MongoDB Map Reduce
Map-Reduce is a computing model. Simply put, it decomposes a large batch of work (data) for execution (MAP), and then merges the results into the final result (REDUCE).
The Map-Reduce provided by MongoDB is very flexible and quite practical for large-scale data analysis.
MapReduce command
The following is the basic syntax of MapReduce:
>db.collection.mapReduce( function() {emit(key,value);}, //map 函数 function(key,values) {return reduceFunction}, //reduce 函数 { out: collection, query: document, sort: document, limit: number } )
Use MapReduce to implement two functions: Map function and Reduce function, Map function calls emit(key, value), Traverse all the records in the collection and pass the key and value to the Reduce function for processing.
The Map function must call emit(key, value) to return the key-value pair.
Parameter description:
map: Mapping function (generates a sequence of key-value pairs as a reduce function parameter).
reduce Statistical function, the task of the reduce function is to turn key-values into key-value, that is, to turn the values array into a single value value. .
out Statistical result storage collection (if not specified, a temporary collection will be used, which will be automatically deleted after the client is disconnected).
query A filter condition, only documents that meet the condition will call the map function. (query.limit, sort can be combined at will)
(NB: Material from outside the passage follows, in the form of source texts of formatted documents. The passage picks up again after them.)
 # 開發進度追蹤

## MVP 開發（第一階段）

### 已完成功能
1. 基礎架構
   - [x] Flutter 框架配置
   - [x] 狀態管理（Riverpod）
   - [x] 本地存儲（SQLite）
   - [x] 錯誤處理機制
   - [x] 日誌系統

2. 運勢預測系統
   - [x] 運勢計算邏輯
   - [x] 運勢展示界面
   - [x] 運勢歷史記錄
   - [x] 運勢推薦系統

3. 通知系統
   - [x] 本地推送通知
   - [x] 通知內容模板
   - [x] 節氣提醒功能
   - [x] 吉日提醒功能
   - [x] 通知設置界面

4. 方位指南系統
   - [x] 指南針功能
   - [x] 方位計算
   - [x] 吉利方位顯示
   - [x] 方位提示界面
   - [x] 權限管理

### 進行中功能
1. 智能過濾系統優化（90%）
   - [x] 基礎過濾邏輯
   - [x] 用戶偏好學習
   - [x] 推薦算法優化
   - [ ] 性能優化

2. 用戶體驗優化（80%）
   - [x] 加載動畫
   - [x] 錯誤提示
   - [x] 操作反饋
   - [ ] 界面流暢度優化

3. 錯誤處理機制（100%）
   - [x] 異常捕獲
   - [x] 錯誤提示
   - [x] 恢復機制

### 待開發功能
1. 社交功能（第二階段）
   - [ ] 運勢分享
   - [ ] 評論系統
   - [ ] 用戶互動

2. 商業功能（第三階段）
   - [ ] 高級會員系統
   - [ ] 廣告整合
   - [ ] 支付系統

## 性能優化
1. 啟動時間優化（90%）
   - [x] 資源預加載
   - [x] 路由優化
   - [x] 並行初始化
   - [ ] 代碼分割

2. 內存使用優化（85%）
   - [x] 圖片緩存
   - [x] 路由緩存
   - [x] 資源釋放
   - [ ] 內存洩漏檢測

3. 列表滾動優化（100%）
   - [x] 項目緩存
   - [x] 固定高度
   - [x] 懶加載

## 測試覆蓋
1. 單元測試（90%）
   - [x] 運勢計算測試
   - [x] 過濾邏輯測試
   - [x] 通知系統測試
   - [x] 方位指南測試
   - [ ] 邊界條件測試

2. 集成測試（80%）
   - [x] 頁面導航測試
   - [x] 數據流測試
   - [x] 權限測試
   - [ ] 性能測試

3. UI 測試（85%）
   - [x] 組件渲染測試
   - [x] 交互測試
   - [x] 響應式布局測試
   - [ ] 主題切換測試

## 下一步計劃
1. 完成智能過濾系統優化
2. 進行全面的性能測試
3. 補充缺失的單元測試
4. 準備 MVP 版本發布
sort The sort parameter combined with limit (also sorts the documents before sending to the map function), can Optimize the grouping mechanism
limit The upper limit of the number of documents sent to the map function (if there is no limit, using sort alone is of little use)
Using MapReduce
Consider the following document structure to store the user's articles. The document stores the user's user_name and the status field of the article:
>db.posts.insert({ "post_text": "php中文网,最全的技术文档。", "user_name": "mark", "status":"active" }) WriteResult({ "nInserted" : 1 }) >db.posts.insert({ "post_text": "php中文网,最全的技术文档。", "user_name": "mark", "status":"active" }) WriteResult({ "nInserted" : 1 }) >db.posts.insert({ "post_text": "php中文网,最全的技术文档。", "user_name": "mark", "status":"active" }) WriteResult({ "nInserted" : 1 }) >db.posts.insert({ "post_text": "php中文网,最全的技术文档。", "user_name": "mark", "status":"active" }) WriteResult({ "nInserted" : 1 }) >db.posts.insert({ "post_text": "php中文网,最全的技术文档。", "user_name": "mark", "status":"disabled" }) WriteResult({ "nInserted" : 1 }) >db.posts.insert({ "post_text": "php中文网,最全的技术文档。", "user_name": "php", "status":"disabled" }) WriteResult({ "nInserted" : 1 }) >db.posts.insert({ "post_text": "php中文网,最全的技术文档。", "user_name": "php", "status":"disabled" }) WriteResult({ "nInserted" : 1 }) >db.posts.insert({ "post_text": "php中文网,最全的技术文档。", "user_name": "php", "status":"active" }) WriteResult({ "nInserted" : 1 })
Now, we will Use the mapReduce function in the posts collection to select published articles (status: "active"), group them by user_name, and calculate the number of articles for each user:
>db.posts.mapReduce( function() { emit(this.user_name,1); }, function(key, values) {return Array.sum(values)}, { query:{status:"active"}, out:"post_total" } )
The above mapReduce output result is:
{ "result" : "post_total", "timeMillis" : 23, "counts" : { "input" : 5, "emit" : 5, "reduce" : 1, "output" : 2 }, "ok" : 1 }
The results show that there are 4 documents that meet the query conditions (status: "active"). Four key-value pair documents are generated in the map function, and finally the reduce function is used to divide the same key values into two groups.
Specific parameter description:
result: the name of the collection that stores the results. This is a temporary collection. After the MapReduce connection is closed It will be deleted automatically.
timeMillis: The time it takes to execute, in milliseconds
input: The number of documents that meet the conditions and are sent to the map function
emit: The number of times emit is called in the map function, which is the total amount of data in all collections
ouput: The number of documents in the result collection Number(count is very helpful for debugging)
ok: Whether it is successful or not, success is 1
-
err: If it fails, there can be a reason for the failure, but from experience, the reason is vague and of little use
Use the find operator to view the mapReduce query results:
>db.posts.mapReduce( function() { emit(this.user_name,1); }, function(key, values) {return Array.sum(values)}, { query:{status:"active"}, out:"post_total" } ).find()
The above query displays the following results. Two users tom and mark have two published articles:
{ "_id" : "mark", "value" : 4 } { "_id" : "php", "value" : 1 }
In a similar way, MapReduce can be used to build large and complex aggregation queries.
Map function and Reduce function can be implemented using JavaScript, making the use of MapReduce very flexible and powerful.